Reading: Bertrand Russell (2014), "The world of universals" - Chapter 9 of "The Problems of Philosophy"

The notion of “universals” emerge when we take the idea of having “something in common” seriously. when comparing an ordinary piece of chalk and an ordinary piece of blank paper, we can say that the chalk and the paper have whiteness in common. What is whiteness though? It is implied that since whiteness is not exclusive to the chalk or the paper, it is a third thing that is common to both.

Another possible explanation for whiteness though is that the chalk’s whiteness is a just a part of the chalk, and similarly for the paper’s whiteness; each has their own quality of whiteness (there is no third thing). BUT we’re not taking the idea of having something in common seriously anymore. There is no longer somehing in common between the chalk and the paper as they have their own distinct versions of whiteness. Russell uses this as his argument of why there must be such entities as universals.

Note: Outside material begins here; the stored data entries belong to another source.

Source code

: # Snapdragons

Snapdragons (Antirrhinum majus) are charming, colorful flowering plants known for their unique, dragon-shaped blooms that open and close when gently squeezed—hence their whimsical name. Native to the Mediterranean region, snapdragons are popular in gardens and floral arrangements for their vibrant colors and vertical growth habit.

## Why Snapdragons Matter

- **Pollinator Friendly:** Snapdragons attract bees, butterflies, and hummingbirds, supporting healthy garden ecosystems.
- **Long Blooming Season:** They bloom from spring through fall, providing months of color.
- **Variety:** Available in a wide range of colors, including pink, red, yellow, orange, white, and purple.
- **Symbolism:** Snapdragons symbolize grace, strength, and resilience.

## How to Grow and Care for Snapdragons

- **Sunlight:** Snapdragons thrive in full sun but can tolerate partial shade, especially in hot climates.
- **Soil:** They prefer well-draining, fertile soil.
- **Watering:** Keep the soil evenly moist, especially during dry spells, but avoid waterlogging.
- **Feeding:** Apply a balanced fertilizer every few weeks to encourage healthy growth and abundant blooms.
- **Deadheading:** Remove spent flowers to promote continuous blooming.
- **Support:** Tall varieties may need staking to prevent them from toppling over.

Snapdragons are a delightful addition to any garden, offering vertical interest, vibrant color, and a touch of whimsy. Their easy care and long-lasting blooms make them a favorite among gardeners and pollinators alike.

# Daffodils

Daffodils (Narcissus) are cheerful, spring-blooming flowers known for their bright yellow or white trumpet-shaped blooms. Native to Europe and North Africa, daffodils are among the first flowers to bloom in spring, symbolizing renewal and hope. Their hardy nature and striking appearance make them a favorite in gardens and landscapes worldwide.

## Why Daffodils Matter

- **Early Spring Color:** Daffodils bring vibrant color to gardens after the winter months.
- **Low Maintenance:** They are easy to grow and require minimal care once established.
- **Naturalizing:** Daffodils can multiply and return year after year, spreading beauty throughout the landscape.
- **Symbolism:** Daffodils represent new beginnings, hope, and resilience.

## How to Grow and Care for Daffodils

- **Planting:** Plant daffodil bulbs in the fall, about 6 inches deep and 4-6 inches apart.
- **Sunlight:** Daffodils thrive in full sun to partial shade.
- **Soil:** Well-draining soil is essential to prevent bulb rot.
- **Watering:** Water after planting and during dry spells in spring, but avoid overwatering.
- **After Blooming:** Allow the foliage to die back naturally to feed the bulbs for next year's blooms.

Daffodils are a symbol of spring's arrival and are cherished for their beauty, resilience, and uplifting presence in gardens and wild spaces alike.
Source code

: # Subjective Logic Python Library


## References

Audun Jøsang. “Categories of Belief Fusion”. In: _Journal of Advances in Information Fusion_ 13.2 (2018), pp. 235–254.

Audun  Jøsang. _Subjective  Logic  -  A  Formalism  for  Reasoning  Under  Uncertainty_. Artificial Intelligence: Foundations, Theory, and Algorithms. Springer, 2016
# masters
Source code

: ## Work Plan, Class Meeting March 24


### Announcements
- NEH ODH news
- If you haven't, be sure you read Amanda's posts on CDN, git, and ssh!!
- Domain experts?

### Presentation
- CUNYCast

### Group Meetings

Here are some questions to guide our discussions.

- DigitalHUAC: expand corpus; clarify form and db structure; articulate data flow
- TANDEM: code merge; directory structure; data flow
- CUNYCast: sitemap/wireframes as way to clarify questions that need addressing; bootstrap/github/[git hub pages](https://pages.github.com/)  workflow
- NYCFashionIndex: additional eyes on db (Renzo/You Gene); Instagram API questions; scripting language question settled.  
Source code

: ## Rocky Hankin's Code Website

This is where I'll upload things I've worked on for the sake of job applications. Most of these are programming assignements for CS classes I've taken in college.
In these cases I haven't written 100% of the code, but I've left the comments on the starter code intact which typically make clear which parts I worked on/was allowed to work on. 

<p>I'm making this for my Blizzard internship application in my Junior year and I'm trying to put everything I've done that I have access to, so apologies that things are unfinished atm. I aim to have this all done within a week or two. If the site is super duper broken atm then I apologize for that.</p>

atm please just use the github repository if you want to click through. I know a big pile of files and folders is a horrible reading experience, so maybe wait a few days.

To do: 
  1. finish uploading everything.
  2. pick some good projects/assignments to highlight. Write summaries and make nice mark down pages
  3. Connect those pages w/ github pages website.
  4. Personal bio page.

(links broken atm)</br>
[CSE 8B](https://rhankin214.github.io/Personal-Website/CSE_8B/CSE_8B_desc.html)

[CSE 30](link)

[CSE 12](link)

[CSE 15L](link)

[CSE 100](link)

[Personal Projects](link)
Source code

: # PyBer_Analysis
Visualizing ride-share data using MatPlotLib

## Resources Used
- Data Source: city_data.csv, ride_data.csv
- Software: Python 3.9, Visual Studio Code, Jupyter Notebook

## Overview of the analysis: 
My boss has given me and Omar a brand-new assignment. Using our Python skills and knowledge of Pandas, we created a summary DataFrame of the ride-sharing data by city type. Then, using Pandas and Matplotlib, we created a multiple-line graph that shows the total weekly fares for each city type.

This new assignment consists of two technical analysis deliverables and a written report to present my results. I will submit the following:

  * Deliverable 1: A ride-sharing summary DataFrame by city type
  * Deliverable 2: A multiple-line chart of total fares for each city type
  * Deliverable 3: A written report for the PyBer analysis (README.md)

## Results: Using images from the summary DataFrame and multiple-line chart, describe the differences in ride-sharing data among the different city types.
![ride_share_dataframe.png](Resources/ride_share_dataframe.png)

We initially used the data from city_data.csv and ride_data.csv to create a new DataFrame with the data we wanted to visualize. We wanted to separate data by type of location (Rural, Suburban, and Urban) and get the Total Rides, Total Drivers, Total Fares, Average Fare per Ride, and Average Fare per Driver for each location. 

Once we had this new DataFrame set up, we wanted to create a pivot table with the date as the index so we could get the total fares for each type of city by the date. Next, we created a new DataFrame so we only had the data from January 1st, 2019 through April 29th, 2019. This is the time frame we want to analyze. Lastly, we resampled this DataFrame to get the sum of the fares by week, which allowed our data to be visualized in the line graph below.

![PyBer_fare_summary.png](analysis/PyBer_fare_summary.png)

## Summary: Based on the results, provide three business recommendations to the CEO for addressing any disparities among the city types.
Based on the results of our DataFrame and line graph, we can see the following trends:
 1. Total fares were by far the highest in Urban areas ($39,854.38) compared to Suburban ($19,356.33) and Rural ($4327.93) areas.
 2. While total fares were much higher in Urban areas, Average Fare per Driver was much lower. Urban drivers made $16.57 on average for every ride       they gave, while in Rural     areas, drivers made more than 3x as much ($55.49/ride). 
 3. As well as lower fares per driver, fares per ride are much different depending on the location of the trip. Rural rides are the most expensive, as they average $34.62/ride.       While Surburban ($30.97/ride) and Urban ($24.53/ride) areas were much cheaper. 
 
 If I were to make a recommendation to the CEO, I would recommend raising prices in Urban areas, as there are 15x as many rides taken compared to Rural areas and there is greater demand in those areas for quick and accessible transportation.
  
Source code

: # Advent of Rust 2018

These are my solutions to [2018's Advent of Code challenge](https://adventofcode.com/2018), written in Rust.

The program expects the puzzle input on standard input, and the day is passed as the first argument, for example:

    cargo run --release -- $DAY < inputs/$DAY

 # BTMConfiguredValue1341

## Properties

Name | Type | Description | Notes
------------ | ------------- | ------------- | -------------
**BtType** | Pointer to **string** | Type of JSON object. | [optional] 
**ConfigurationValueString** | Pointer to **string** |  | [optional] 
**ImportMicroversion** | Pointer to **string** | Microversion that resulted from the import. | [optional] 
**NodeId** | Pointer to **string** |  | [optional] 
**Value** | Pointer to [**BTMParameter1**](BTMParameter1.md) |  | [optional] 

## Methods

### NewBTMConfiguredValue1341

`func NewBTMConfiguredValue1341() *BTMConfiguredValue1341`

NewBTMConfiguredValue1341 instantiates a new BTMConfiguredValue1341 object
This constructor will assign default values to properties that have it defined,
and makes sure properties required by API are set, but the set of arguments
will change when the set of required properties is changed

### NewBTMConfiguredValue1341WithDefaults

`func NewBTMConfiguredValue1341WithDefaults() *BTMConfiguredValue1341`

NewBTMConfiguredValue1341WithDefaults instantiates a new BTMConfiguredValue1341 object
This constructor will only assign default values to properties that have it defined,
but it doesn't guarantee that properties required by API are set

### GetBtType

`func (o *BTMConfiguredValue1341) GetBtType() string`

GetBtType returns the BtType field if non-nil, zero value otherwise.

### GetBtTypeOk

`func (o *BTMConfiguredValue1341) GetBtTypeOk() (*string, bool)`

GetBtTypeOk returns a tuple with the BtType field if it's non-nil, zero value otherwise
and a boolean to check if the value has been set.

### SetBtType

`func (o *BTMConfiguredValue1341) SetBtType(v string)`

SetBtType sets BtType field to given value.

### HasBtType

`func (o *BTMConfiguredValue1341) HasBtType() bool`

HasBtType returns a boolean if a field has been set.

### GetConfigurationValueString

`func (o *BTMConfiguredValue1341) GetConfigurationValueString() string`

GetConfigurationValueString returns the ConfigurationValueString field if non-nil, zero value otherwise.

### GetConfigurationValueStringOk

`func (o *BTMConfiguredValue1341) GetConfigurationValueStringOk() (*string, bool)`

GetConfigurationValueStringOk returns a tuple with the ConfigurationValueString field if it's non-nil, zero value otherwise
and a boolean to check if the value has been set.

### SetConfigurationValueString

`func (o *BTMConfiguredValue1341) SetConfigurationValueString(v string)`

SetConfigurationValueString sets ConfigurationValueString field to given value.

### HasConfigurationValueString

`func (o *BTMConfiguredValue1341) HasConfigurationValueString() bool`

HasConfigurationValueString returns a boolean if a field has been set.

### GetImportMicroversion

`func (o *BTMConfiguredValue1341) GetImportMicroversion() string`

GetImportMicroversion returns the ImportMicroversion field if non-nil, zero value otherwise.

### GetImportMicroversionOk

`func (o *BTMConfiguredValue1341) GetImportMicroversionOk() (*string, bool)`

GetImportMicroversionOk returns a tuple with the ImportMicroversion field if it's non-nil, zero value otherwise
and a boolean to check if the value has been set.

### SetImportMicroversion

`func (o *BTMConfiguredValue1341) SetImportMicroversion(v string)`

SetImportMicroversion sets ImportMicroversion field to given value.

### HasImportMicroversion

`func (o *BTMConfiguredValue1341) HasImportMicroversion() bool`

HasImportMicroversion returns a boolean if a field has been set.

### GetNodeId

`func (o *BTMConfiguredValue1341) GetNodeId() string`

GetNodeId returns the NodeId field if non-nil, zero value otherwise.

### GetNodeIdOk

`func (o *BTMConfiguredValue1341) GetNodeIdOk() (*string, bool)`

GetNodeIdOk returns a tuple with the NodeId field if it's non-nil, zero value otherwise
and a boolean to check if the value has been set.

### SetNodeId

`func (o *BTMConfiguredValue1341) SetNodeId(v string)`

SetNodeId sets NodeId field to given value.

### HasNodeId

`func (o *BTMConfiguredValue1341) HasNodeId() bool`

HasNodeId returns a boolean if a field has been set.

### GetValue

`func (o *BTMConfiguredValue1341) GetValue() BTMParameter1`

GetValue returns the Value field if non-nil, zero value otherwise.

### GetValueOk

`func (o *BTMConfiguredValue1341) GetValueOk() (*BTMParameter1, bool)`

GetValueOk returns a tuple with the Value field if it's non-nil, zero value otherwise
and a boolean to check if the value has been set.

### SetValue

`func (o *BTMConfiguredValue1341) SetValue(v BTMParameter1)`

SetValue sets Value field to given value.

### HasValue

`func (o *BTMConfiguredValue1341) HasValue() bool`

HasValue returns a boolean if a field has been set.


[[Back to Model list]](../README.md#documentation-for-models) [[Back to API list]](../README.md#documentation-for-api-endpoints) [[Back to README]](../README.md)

particulars = objects that our senses acquaint us with.

  • a paper, or one person repaying a debt to another

universals = qualities, characterisitics, or natures that can be common to many particular objects, situated in different places and different times.

  • Universals characterizes particular objects, but they are entities distinct from the particulars they characterize

term property is synonymous with the term universal

  • “Chalk has the property of whiteness”

Notes from the reading

Russell on Plato’s theory

plato’s theory of ideas is an attempt to understand “universals” and according to Russell “one of the most successful attempts”

  • Plato calls entities like whiteness or justice having this pure essence that a number of particular things have in common as ideas or forms.

“Not being paticular, [a universal] cannot itself exist in the world of sense.” (Russell, 2014)

  • they are not changeable like the things of sense; they are “eternally themselves, immutable, and indestructible”

Thus Plato is led to a supra-sensible world, more real than the common world of sense, the unchangeable world of ideas, which alone gives to the world of sense whatever pale reflection of reality may belong to it. The truly real world, for Plato, is the world of ideas …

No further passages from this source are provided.